Content extraction - For sources that return only metadata (NewsAPI, Hacker News), the pipeline loops through each article, fetches the full HTML page, and extracts the readable text content. RSS sources that include content in their feeds (Ars Technica, MarkTechPost) skip the fetch step and go straight to formatting. Content is capped at 5,000 characters per article to balance thoroughness with processing cost.
Source merging - The four parallel branches converge into a single merge node, combining all articles into one unified array. Each entry carries its title, extracted content, and source link.
AI briefing generation - The merged article set is passed to GPT-4o with a tightly constrained prompt. The model produces a complete HTML briefing following a fixed structure ensuring every article is included and every summary is concise. The strict formatting rules prevent the model from editorializing or expanding beyond what the reader needs.
Email delivery - The generated HTML is sent via SMTP to the distribution list. The briefing arrives formatted and ready to read no further processing or manual formatting required.
The difference it makes
The briefing has shipped every Sunday since deployment without a single missed week.
Before: Team members independently checked different news sources at different times throughout the week. Some articles were seen by everyone, most were seen by no one, and there was no shared awareness of what was happening in the broader tech landscape. Staying informed depended on individual discipline and available time both unreliable.
After: Every Sunday morning, the entire team receives the same curated briefing covering four major sources. By Monday's first meeting, everyone has a shared baseline: the same articles, the same summaries, the same takeaways.
What this changed in practice:
- Shared context replaced fragmented browsing - the team discusses the same developments because they all read the same briefing.
- Zero ongoing effort - no one curates, edits, or sends the briefing. It arrives automatically, every week, without fail.
- Breadth without the time cost - twenty articles across four sources, summarized into a briefing that takes five minutes to read. The equivalent manual effort would consume hours.
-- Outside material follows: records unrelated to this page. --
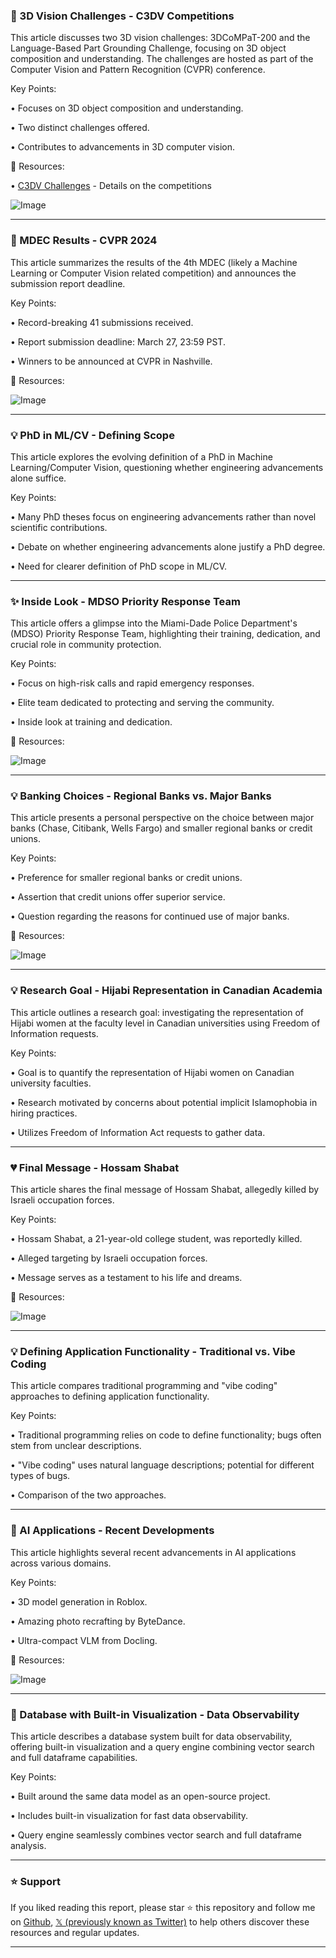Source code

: ### 🤖 3D Vision Challenges - C3DV Competitions

This article discusses two 3D vision challenges: 3DCoMPaT-200 and the Language-Based Part Grounding Challenge, focusing on 3D object composition and understanding.  The challenges are hosted as part of the Computer Vision and Pattern Recognition (CVPR) conference.

Key Points:

• Focuses on 3D object composition and understanding.


• Two distinct challenges offered.


• Contributes to advancements in 3D computer vision.


🔗 Resources:

• [C3DV Challenges](http://bit.ly/4c8DfDS) - Details on the competitions

![Image](https://pbs.twimg.com/ext_tw_video_thumb/1904268744068849664/pu/img/0TmGWi4UVNNVvEWB.jpg)

---
### 🤖 MDEC Results - CVPR 2024

This article summarizes the results of the 4th MDEC (likely a Machine Learning or Computer Vision related competition) and announces the submission report deadline.

Key Points:

• Record-breaking 41 submissions received.


• Report submission deadline: March 27, 23:59 PST.


• Winners to be announced at CVPR in Nashville.


🔗 Resources:

![Image](https://pbs.twimg.com/ext_tw_video_thumb/1904131409847193600/pu/img/-iEQEEV5ecZfTbdx.jpg)

---
### 💡 PhD in ML/CV - Defining Scope

This article explores the evolving definition of a PhD in Machine Learning/Computer Vision, questioning whether engineering advancements alone suffice.

Key Points:

• Many PhD theses focus on engineering advancements rather than novel scientific contributions.


• Debate on whether engineering advancements alone justify a PhD degree.


• Need for clearer definition of PhD scope in ML/CV.


---
### ✨ Inside Look - MDSO Priority Response Team

This article offers a glimpse into the Miami-Dade Police Department's (MDSO) Priority Response Team, highlighting their training, dedication, and crucial role in community protection.

Key Points:

• Focus on high-risk calls and rapid emergency responses.


• Elite team dedicated to protecting and serving the community.


• Inside look at training and dedication.


🔗 Resources:

![Image](https://pbs.twimg.com/amplify_video_thumb/1903956383877476352/img/jwtN26oQr9mH6E3j.jpg)

---
### 💡 Banking Choices - Regional Banks vs. Major Banks

This article presents a personal perspective on the choice between major banks (Chase, Citibank, Wells Fargo) and smaller regional banks or credit unions.

Key Points:

• Preference for smaller regional banks or credit unions.


• Assertion that credit unions offer superior service.


• Question regarding the reasons for continued use of major banks.


🔗 Resources:

![Image](https://pbs.twimg.com/media/GmsQp7da4AAdwcN?format=jpg&name=small)

---
### 💡 Research Goal - Hijabi Representation in Canadian Academia

This article outlines a research goal: investigating the representation of Hijabi women at the faculty level in Canadian universities using Freedom of Information requests.

Key Points:

• Goal is to quantify the representation of Hijabi women on Canadian university faculties.


• Research motivated by concerns about potential implicit Islamophobia in hiring practices.


• Utilizes Freedom of Information Act requests to gather data.


---
### 💔 Final Message - Hossam Shabat

This article shares the final message of Hossam Shabat, allegedly killed by Israeli occupation forces.

Key Points:

• Hossam Shabat, a 21-year-old college student, was reportedly killed.


• Alleged targeting by Israeli occupation forces.


• Message serves as a testament to his life and dreams.


🔗 Resources:

![Image](https://pbs.twimg.com/media/Gm0l3U2bYAAB60K?format=jpg&name=small)

---
### 💡 Defining Application Functionality - Traditional vs. Vibe Coding

This article compares traditional programming and "vibe coding" approaches to defining application functionality.

Key Points:

• Traditional programming relies on code to define functionality; bugs often stem from unclear descriptions.


• "Vibe coding" uses natural language descriptions; potential for different types of bugs.


• Comparison of the two approaches.



---
### 🚀 AI Applications - Recent Developments

This article highlights several recent advancements in AI applications across various domains.

Key Points:

•  3D model generation in Roblox.


• Amazing photo recrafting by ByteDance.


• Ultra-compact VLM from Docling.



🔗 Resources:

![Image](https://pbs.twimg.com/media/Gmy8lDxacAAalwv?format=jpg&name=small)

---
### 🤖 Database with Built-in Visualization - Data Observability

This article describes a database system built for data observability, offering built-in visualization and a query engine combining vector search and full dataframe capabilities.

Key Points:

• Built around the same data model as an open-source project.


• Includes built-in visualization for fast data observability.


• Query engine seamlessly combines vector search and full dataframe analysis.


---

### ⭐️ Support

If you liked reading this report, please star ⭐️ this repository and follow me on [Github](https://github.com/Drix10), [𝕏 (previously known as Twitter)](https://x.com/DRIX_10_) to help others discover these resources and regular updates.

---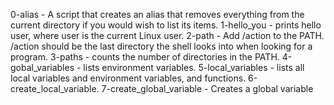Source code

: 0-alias - A script that creates an alias that removes everything from the current directory if you would wish to list its items.
1-hello_you - prints hello user, where user is the current Linux user.
2-path - Add /action to the PATH. /action should be the last directory the shell looks into when looking for a program.
3-paths - counts the number of directories in the PATH.
4-gobal_variables -  lists environment variables.
5-local_variables - lists all local variables and environment variables, and functions.
6-create_local_variable.
7-create_global_variable - Creates a global variable
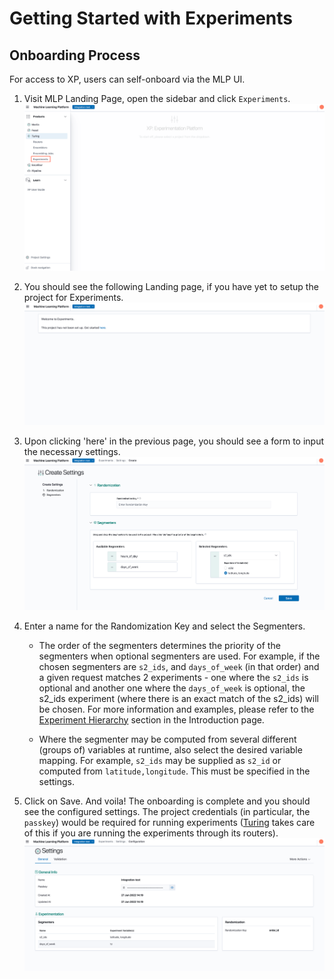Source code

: # Getting Started with Experiments

## Onboarding Process

For access to XP, users can self-onboard via the MLP UI.

1. Visit MLP Landing Page, open the sidebar and click `Experiments`.
![MLP Landing Turing Experiments](../assets/01_mlp_landing.png)

2. You should see the following Landing page, if you have yet to setup the project for Experiments.
![Experiments Landing](../assets/01_experiments_landing.png)

3. Upon clicking 'here' in the previous page, you should see a form to input the necessary settings.
![Experiments Settings Create Form](../assets/01_settings_create_form.png)

4. Enter a name for the Randomization Key and select the Segmenters.
    - The order of the segmenters determines the priority of the segmenters when optional segmenters are used. For example, if the chosen segmenters are `s2_ids`, and `days_of_week` (in that order) and a given request matches 2 experiments - one where the `s2_ids` is optional and another one where the `days_of_week` is optional, the s2_ids experiment (where there is an exact match of the s2_ids) will be chosen. For more information and examples, please refer to the [Experiment Hierarchy](../concepts.md#Experiment-Hierarchy) section in the Introduction page.

    - Where the segmenter may be computed from several different (groups of) variables at runtime, also select the desired variable mapping. For example, `s2_ids` may be supplied as `s2_id` or computed from `latitude,longitude`. This must be specified in the settings.

5. Click on Save. And voila! The onboarding is complete and you should see the configured settings.
The project credentials (in particular, the `passkey`) would be required for running experiments
([Turing](https://github.com/gojek/turing/tree/main/docs) takes care of this if you are running the experiments through its routers).
![Experiments Settings Details](../assets/01_settings_details.png)
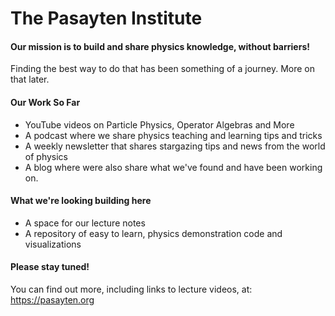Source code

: # The Pasayten Institute
#### Our mission is to build and share physics knowledge, without barriers!
Finding the best way to do that has been something of a journey. More on that later.

#### Our Work So Far
* YouTube videos on Particle Physics, Operator Algebras and More
* A podcast where we share physics teaching and learning tips and tricks
* A weekly newsletter that shares stargazing tips and news from the world of physics
* A blog where were also share what we've found and have been working on.

#### What we're looking building here
* A space for our lecture notes
* A repository of easy to learn, physics demonstration code and visualizations

#### Please stay tuned! 

You can find out more, including links to lecture videos, at: https://pasayten.org

<!--
2021-05-04

**pasayteninstitute/pasayteninstitute** is a ✨ _special_ ✨ repository because its `README.md` (this file) appears on your GitHub profile.

Here are some ideas to get you started:

- 🔭 I’m currently working on ...
- 🌱 I’m currently learning ...
- 👯 I’m looking to collaborate on ...
- 🤔 I’m looking for help with ...
- 💬 Ask me about ...
- 📫 How to reach me: ...
- 😄 Pronouns: ...
- ⚡ Fun fact: ...
-->
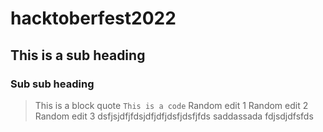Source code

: # hacktoberfest2022
## This is a sub heading
### Sub sub heading
> This is a block quote 
`This is a code`
Random edit 1
Random edit 2
Random edit 3
dsfjsjdfjfdsjdfjdfjdsfjdsfjfds
saddassada
fdjsdjdfsfds

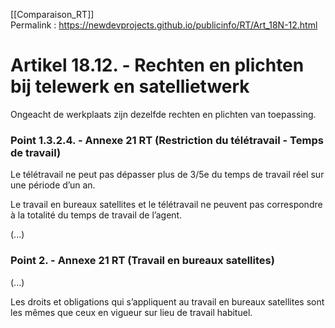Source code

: [[Comparaison_RT]]  
Permalink : https://newdevprojects.github.io/publicinfo/RT/Art_18N-12.html

# Artikel 18.12. - Rechten en plichten bij telewerk en satellietwerk  

Ongeacht de werkplaats zijn dezelfde rechten en plichten van toepassing. 

### Point 1.3.2.4. - Annexe 21 RT (Restriction du télétravail - Temps de travail)

Le télétravail ne peut pas dépasser plus de 3/5e du temps de travail réel sur une période d’un an. 

Le travail en bureaux satellites et le télétravail ne peuvent pas correspondre à la totalité du temps de travail de l’agent. 

(...)

### Point 2. - Annexe 21 RT (Travail en bureaux satellites)

(...)

Les droits et obligations qui s’appliquent au travail en bureaux satellites sont les mêmes que ceux en vigueur sur lieu de travail habituel.


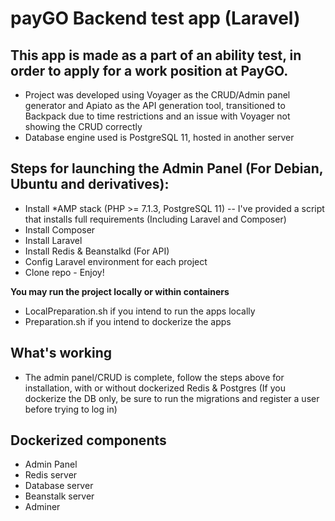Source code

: # payGO Backend test app (Laravel)

## This app is made as a part of an ability test, in order to apply for a work position at PayGO. 

* Project was developed using Voyager as the CRUD/Admin panel generator and Apiato as the API generation tool, transitioned to Backpack due to time restrictions and an issue with Voyager not showing the CRUD correctly
* Database engine used is PostgreSQL 11, hosted in another server

## Steps for launching the Admin Panel (For Debian, Ubuntu and derivatives):

* Install *AMP stack (PHP >= 7.1.3, PostgreSQL 11) -- I've provided a script that installs full requirements (Including Laravel and Composer)
* Install Composer
* Install Laravel
* Install Redis & Beanstalkd (For API)
* Config Laravel environment for each project
* Clone repo - Enjoy!

**You may run the project locally or within containers**

* LocalPreparation.sh if you intend to run the apps locally
* Preparation.sh if you intend to dockerize the apps

## What's working

* The admin panel/CRUD is complete, follow the steps above for installation, with or without dockerized Redis & Postgres (If you dockerize the DB only, be sure to run the migrations and register a user before trying to log in)

## Dockerized components

* Admin Panel
* Redis server
* Database server
* Beanstalk server
* Adminer
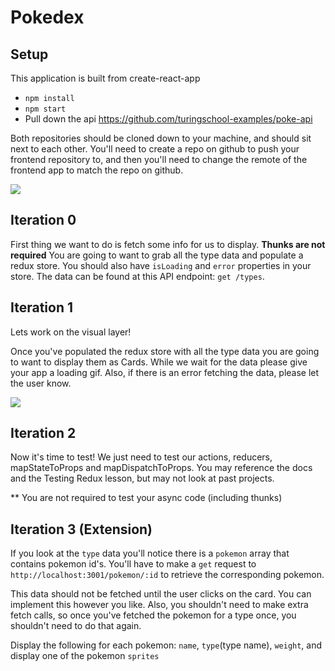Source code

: # Pokedex

## Setup

This application is built from create-react-app

- `npm install`
- `npm start`
- Pull down the api https://github.com/turingschool-examples/poke-api

Both repositories should be cloned down to your machine, and should sit next to
each other. You'll need to create a repo on github to push your frontend
repository to, and then you'll need to change the remote of the frontend app to
match the repo on github.

![](./app.gif)

## Iteration 0

First thing we want to do is fetch some info for us to display. **Thunks are not required**
You are going to want to grab all the type data and populate a redux store. You should also have `isLoading` and `error` properties in your store. The data can be found at this API endpoint: `get /types`.

## Iteration 1

Lets work on the visual layer!

Once you've populated the redux store with all the type data you are going to want to display them as Cards. While we wait for the data please give your app a loading gif. Also, if there is an error fetching the data, please let the user know.

![](./loading.gif)

## Iteration 2

Now it's time to test! We just need to test our actions, reducers, mapStateToProps and mapDispatchToProps. You may reference the docs and the Testing Redux lesson, but may not look at past projects.

** You are not required to test your async code (including thunks)

## Iteration 3 (Extension)

If you look at the `type` data you'll notice there is a `pokemon` array that contains pokemon id's. You'll have to make a `get` request to `http://localhost:3001/pokemon/:id` to retrieve the corresponding pokemon.

This data should not be fetched until the user clicks on the card. You can implement this however you like. Also, you shouldn't need to make extra fetch calls, so once you've fetched the pokemon for a type once, you shouldn't need to do that again.

Display the following for each pokemon:
`name`, `type`(type name), `weight`, and display one of the pokemon `sprites`  
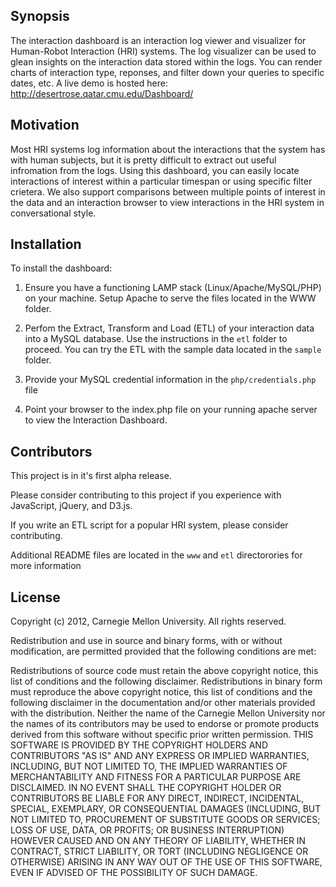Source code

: ## Synopsis

The interaction dashboard is an interaction log viewer and visualizer for 
Human-Robot Interaction (HRI) systems. The log visualizer can be used to glean
insights on the interaction data stored within the logs. You can render charts
of interaction type, reponses, and filter down your queries to specific dates,
etc. A live demo is hosted here: http://desertrose.qatar.cmu.edu/Dashboard/

## Motivation

Most HRI systems log information about the interactions that the system has with
human subjects, but it is pretty difficult to extract out useful infromation
from the logs. Using this dashboard, you can easily locate interactions of 
interest within a particular timespan or using specific filter crietera. We
also support comparisons between multiple points of interest in the data
and an interaction browser to view interactions in the HRI system in 
conversational style. 

## Installation

To install the dashboard:

1) Ensure you have a functioning LAMP stack (Linux/Apache/MySQL/PHP) on your 
   machine. Setup Apache to serve the files located in the WWW folder.
   
2) Perfom the Extract, Transform and Load (ETL) of your interaction data into
   a MySQL database. Use the instructions in the `etl` folder to proceed. You can
   try the ETL with the sample data located in the `sample` folder.
   
3) Provide your MySQL credential information in the `php/credentials.php` file

4) Point your browser to the index.php file on your running apache server to 
   view the Interaction Dashboard.


## Contributors
This project is in it's first alpha release.

Please consider contributing to this project if you experience with JavaScript,
jQuery, and D3.js.

If you write an ETL script for a popular HRI system, please consider 
contributing.

Additional README files are located in the `www` and `etl` directorories for more
information

## License

Copyright (c) 2012, Carnegie Mellon University. All rights reserved.

Redistribution and use in source and binary forms, with or without modification, are permitted provided that the following conditions are met:

Redistributions of source code must retain the above copyright notice, this list of conditions and the following disclaimer. Redistributions in binary form must reproduce the above copyright notice, this list of conditions and the following disclaimer in the documentation and/or other materials provided with the distribution. Neither the name of the Carnegie Mellon University nor the names of its contributors may be used to endorse or promote products derived from this software without specific prior written permission. THIS SOFTWARE IS PROVIDED BY THE COPYRIGHT HOLDERS AND CONTRIBUTORS "AS IS" AND ANY EXPRESS OR IMPLIED WARRANTIES, INCLUDING, BUT NOT LIMITED TO, THE IMPLIED WARRANTIES OF MERCHANTABILITY AND FITNESS FOR A PARTICULAR PURPOSE ARE DISCLAIMED. IN NO EVENT SHALL THE COPYRIGHT HOLDER OR CONTRIBUTORS BE LIABLE FOR ANY DIRECT, INDIRECT, INCIDENTAL, SPECIAL, EXEMPLARY, OR CONSEQUENTIAL DAMAGES (INCLUDING, BUT NOT LIMITED TO, PROCUREMENT OF SUBSTITUTE GOODS OR SERVICES; LOSS OF USE, DATA, OR PROFITS; OR BUSINESS INTERRUPTION) HOWEVER CAUSED AND ON ANY THEORY OF LIABILITY, WHETHER IN CONTRACT, STRICT LIABILITY, OR TORT (INCLUDING NEGLIGENCE OR OTHERWISE) ARISING IN ANY WAY OUT OF THE USE OF THIS SOFTWARE, EVEN IF ADVISED OF THE POSSIBILITY OF SUCH DAMAGE.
- Every summary links to the original - when an article warrants deeper reading, the source is one click away. The briefing is a starting point, not a dead end.
What comes next
The weekly cadence and four-source setup is a solid baseline. There are several natural directions to extend it:
- Source expansion - adding domain-specific feeds, academic preprint trackers, or competitor blog monitoring to broaden coverage based on what the team finds most valuable.
- Personalized briefings - generating different briefing variants for different roles: a deeper AI research focus for the engineering team, a market-oriented version for the business team.
- Slack and Teams delivery - posting the briefing to team channels in addition to email, meeting people where they already work.
- Trend detection across weeks - comparing consecutive briefings to surface recurring themes and emerging patterns that a single week's snapshot would miss.
- Sentiment and urgency tagging - flagging articles that signal competitive threats, regulatory changes, or breaking developments that warrant immediate attention rather than weekly review.
Key takeaway
Information overload is not a content problem it is a curation problem. The raw material is abundant. What teams lack is a reliable, consistent process that turns that raw material into something useful without consuming the very time it is supposed to save.
The Weekly Tech Briefing System solves this by running the same disciplined process every week: collect from diverse sources, extract the substance, summarize with strict constraints, and deliver on schedule. No one needs to remember to check anything. No article slips through because someone was busy. The team stays informed by default, not by effort.